======== EXERCISE DATA ========
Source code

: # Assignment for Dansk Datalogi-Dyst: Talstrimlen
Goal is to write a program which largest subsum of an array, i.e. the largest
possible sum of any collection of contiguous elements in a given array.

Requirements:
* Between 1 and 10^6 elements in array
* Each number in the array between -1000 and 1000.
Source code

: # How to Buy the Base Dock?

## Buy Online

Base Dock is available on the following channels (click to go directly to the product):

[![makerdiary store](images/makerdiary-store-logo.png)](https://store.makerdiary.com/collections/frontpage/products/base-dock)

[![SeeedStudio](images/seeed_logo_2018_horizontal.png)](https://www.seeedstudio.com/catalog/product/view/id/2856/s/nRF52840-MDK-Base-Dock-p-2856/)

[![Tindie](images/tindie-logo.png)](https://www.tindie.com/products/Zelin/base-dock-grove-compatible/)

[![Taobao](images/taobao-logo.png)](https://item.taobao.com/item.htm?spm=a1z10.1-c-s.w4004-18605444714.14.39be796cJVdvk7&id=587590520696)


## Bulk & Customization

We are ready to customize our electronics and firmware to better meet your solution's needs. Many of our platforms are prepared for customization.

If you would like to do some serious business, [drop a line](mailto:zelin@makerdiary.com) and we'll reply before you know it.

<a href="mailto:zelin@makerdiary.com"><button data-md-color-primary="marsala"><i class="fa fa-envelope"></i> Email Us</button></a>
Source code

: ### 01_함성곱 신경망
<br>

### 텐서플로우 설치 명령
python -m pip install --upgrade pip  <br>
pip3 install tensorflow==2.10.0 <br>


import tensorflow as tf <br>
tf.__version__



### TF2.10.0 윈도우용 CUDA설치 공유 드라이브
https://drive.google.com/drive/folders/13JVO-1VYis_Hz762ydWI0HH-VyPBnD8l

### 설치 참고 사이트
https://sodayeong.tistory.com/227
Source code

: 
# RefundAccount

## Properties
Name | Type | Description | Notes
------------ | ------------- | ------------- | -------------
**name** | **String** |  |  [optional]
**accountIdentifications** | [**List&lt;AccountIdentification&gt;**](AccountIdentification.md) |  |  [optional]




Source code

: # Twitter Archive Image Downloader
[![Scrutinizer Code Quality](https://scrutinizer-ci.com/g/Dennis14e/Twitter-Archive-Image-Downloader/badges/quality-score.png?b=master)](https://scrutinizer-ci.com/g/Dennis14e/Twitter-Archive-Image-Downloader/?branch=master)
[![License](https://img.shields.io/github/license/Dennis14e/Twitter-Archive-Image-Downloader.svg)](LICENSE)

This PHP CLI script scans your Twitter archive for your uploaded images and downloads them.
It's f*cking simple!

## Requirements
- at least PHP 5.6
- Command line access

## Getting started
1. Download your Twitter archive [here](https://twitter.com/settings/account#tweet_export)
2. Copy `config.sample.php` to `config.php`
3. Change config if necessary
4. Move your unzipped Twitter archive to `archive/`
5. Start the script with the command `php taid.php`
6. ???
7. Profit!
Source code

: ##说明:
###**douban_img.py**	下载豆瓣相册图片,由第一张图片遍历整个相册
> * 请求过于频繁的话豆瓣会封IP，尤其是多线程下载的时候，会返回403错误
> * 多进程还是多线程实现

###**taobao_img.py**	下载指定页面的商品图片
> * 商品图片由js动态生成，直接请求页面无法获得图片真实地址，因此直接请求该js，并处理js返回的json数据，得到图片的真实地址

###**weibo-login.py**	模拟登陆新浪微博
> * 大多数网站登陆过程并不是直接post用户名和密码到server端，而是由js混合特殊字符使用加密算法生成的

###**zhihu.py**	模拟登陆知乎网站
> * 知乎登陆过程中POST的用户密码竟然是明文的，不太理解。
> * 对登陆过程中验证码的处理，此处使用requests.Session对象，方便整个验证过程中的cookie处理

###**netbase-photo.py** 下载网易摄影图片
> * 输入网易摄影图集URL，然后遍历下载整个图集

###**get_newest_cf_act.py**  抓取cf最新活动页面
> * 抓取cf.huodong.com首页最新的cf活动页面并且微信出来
========
__AIM OF THE TASK__: Pull every line with the string "install" out of the material.

__ANSWER TO THE EXERCISE__:
python -m pip install --upgrade pip  <br>
pip3 install tensorflow==2.10.0 <br>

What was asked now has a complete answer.